La Revue du Spectacle, le magazine des arts de la scène et du spectacle vivant. Infos théâtre, chanson, café-théâtre, cirque, arts de la rue, agenda, CD, etc.



Augmenter la taille du texte
Diminuer la taille du texte
Partager
Avignon 2022

•Off 2022• "Le Misanthrope" ou 400 ans de modernité

Alceste est atrabilaire jusqu'au bout des ongles. Il hait la nature humaine en tout point, surtout celle de la Cour et de la société mondaine, et épingle plus que tout autre les mœurs de son temps. Sa misanthropie fait finalement de lui le plus droit des hommes et le plus loyal, mais il lui manque une vertu : l'indulgence pour la conduite de ses semblables. Cela le pousse dans un rigorisme et une franchise extrêmes. S'il reçoit un compliment, il n'y verra que mensonge et hypocrisie, imposture, intérêt, trahison ou fourberie.



© Bernard Gilhodes.
© Bernard Gilhodes.
"Je ne hais rien que ces faiseurs de paroles. Quel intérêt a-t-on à ce que les hommes vous jurent amitié ?". Paradoxalement, il est follement amoureux de Célimène, une femme, tout récemment veuve qui est l'égérie de cet univers qu'il hait tant : celui de la Cour où tout n'est que frivolité, apparences, faux-semblants, trahison. Mais pas question pour lui de se plier aux compromis de cette société mondaine !

À ses côtés, Philinte, son meilleur ami avec qui il vient de se quereller au sujet de l'hypocrisie, ne veut quant à lui n'être l'ennemi de personne et au bout du compte pousse un peu trop loin l'indulgence et la différence. Tous deux sont sincères à leur manière.
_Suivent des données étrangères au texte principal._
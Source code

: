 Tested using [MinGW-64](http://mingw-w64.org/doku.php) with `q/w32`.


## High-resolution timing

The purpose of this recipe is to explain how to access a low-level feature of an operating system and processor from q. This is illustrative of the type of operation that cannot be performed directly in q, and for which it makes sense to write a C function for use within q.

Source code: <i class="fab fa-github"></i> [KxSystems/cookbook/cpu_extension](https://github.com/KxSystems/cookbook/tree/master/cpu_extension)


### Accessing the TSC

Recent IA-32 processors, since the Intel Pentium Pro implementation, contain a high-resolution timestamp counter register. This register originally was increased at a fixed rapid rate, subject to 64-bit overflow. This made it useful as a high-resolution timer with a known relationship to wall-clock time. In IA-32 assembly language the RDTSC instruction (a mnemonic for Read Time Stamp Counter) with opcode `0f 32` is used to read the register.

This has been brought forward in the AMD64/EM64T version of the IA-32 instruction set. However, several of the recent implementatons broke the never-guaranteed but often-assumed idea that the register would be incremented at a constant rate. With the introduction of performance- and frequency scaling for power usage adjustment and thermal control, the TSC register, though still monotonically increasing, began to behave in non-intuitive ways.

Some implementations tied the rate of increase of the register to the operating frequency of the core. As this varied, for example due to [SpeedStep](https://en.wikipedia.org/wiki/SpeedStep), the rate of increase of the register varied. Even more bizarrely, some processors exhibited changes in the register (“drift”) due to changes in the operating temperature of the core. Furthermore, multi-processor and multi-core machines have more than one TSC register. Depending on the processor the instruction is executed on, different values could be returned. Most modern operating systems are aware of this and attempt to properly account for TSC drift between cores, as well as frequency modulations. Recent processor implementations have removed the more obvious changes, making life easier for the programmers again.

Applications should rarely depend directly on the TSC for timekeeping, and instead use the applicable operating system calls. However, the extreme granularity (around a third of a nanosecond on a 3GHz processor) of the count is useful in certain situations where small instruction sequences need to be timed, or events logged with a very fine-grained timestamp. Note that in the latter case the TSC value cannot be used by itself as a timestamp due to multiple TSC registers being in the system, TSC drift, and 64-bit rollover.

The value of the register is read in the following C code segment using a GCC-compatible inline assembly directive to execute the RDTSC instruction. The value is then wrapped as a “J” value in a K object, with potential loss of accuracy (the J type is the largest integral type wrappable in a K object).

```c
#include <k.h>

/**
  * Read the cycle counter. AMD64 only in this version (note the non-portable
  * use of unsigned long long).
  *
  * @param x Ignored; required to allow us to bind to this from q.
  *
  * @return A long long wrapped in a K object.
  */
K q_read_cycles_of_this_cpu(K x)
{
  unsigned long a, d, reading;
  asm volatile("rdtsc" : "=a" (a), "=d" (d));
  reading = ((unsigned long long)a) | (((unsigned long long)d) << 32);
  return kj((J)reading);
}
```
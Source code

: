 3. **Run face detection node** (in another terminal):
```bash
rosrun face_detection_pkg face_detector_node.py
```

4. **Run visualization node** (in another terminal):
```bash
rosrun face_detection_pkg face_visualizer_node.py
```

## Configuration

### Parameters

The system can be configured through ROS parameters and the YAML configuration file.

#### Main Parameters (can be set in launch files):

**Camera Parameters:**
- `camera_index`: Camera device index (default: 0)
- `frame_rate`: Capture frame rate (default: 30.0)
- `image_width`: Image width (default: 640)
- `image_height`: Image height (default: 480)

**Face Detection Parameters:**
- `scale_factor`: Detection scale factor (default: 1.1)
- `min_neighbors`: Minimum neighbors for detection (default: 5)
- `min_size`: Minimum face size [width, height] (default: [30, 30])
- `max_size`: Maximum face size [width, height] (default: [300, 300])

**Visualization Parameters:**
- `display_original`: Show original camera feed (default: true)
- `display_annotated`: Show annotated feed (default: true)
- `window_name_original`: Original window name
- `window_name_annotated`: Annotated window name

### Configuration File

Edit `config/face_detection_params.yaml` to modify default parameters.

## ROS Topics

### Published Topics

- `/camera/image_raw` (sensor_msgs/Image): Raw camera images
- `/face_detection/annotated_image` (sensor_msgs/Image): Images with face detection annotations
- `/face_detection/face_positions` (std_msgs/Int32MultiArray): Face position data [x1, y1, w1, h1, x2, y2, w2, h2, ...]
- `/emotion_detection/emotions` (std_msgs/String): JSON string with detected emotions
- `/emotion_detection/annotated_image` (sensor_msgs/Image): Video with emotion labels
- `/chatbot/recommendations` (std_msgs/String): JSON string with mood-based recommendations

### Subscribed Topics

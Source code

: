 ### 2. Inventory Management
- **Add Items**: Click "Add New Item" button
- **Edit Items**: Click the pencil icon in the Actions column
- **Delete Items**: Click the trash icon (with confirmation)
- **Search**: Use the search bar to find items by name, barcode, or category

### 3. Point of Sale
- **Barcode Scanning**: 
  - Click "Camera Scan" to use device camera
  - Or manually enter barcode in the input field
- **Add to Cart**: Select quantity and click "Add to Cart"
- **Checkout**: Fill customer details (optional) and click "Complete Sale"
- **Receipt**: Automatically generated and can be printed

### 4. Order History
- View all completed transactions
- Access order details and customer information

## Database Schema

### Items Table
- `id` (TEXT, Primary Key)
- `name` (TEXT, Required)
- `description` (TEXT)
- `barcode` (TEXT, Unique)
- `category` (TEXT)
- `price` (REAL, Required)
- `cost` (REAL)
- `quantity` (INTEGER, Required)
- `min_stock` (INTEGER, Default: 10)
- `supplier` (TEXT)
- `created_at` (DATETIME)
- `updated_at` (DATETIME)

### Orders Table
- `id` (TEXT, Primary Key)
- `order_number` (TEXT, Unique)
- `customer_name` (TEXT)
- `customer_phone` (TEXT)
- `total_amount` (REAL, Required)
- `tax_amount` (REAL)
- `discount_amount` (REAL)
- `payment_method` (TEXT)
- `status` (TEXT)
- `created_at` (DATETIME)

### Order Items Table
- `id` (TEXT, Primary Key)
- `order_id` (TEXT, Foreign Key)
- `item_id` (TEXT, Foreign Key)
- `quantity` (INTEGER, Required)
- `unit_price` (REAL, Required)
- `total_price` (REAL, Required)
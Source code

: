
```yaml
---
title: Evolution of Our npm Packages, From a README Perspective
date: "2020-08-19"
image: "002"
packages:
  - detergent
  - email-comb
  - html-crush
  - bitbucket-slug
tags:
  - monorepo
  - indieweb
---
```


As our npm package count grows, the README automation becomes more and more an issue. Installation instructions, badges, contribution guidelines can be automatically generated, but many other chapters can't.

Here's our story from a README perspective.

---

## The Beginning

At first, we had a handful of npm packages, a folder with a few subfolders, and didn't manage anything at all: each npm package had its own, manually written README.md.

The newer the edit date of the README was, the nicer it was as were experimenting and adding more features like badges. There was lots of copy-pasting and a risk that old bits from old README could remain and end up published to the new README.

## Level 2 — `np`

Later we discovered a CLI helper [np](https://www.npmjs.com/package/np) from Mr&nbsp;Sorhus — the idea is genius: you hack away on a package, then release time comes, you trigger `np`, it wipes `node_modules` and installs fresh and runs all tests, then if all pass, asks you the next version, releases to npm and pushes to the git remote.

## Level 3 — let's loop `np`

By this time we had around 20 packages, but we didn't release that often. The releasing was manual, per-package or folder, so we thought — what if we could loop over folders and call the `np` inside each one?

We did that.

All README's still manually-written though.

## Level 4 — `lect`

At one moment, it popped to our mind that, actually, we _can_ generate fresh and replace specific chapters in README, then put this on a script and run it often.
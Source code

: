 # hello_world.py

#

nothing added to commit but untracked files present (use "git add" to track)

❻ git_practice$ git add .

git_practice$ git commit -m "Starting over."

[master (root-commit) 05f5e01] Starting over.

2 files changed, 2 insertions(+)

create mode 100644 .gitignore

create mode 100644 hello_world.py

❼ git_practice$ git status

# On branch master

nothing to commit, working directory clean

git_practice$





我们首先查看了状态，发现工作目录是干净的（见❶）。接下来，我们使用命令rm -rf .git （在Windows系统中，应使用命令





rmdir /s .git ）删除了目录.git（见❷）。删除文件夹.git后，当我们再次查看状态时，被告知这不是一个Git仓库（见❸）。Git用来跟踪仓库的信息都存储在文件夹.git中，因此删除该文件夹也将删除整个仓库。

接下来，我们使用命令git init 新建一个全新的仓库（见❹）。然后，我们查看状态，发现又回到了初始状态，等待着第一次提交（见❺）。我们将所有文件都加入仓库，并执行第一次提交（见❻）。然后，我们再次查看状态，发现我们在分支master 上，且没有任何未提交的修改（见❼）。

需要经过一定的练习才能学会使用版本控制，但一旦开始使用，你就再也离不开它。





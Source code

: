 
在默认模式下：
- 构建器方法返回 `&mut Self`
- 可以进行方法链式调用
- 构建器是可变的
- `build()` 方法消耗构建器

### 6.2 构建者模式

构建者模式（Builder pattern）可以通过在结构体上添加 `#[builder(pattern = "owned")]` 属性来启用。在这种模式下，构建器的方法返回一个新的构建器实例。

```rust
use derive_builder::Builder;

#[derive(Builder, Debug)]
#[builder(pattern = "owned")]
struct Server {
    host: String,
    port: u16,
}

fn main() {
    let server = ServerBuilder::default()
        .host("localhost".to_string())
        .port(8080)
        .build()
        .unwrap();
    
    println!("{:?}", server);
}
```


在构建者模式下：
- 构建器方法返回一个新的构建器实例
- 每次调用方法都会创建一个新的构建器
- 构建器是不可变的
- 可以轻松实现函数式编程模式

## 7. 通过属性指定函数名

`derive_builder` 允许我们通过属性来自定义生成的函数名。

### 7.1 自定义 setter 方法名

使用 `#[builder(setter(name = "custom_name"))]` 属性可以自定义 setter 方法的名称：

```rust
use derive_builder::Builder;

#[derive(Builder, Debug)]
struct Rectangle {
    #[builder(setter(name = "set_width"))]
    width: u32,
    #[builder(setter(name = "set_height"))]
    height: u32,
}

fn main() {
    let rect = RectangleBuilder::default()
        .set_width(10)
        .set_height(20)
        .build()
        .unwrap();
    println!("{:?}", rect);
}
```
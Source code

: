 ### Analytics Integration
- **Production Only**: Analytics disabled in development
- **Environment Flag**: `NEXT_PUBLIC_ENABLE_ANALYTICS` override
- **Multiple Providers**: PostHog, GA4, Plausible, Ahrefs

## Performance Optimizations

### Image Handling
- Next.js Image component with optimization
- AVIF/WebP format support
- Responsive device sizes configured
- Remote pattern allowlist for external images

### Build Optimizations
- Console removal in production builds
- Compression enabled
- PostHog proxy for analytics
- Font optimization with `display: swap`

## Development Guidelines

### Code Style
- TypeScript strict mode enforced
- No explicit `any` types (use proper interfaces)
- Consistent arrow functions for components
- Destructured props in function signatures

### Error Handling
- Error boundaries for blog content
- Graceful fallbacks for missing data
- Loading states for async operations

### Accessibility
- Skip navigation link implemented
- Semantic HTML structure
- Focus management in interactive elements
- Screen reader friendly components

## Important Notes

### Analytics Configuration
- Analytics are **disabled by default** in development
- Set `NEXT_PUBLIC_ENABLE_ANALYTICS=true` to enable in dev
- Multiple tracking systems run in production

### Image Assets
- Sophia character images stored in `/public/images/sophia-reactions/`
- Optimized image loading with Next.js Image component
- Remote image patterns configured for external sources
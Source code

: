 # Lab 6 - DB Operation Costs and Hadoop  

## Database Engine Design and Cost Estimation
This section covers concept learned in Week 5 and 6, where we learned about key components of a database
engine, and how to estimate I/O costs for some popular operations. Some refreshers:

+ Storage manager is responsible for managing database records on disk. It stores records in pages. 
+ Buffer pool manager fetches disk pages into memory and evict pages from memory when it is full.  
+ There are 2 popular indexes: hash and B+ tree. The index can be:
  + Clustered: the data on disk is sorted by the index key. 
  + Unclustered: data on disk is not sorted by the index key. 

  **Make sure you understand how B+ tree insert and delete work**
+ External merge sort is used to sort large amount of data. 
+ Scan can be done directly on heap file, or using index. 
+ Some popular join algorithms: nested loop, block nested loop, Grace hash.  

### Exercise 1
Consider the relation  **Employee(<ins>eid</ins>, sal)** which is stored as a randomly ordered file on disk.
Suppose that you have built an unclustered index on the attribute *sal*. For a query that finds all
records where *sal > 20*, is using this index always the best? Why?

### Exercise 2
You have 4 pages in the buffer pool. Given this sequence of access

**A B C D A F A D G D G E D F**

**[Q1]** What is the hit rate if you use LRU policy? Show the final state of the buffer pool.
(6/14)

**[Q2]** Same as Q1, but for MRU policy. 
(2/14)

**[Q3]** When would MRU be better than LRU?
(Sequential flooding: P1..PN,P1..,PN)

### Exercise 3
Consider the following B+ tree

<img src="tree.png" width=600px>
La soirée fut belle ce mercredi 22 juin à l'occasion de la première représentation de la pièce aux Écuries de Versailles dans le cadre de la 26e édition du Mois Molière, un mois de théâtre et de musique en plein cœur de la ville. Un fort joli lieu qui nous a donné un avant-goût d'Avignon et de la Cour d'honneur du Palais des Papes ou du Cloître des Célestins… Une représentation en plein air, sous le soleil, devant une salle comble et enthousiaste qui nous a totalement comblés(es).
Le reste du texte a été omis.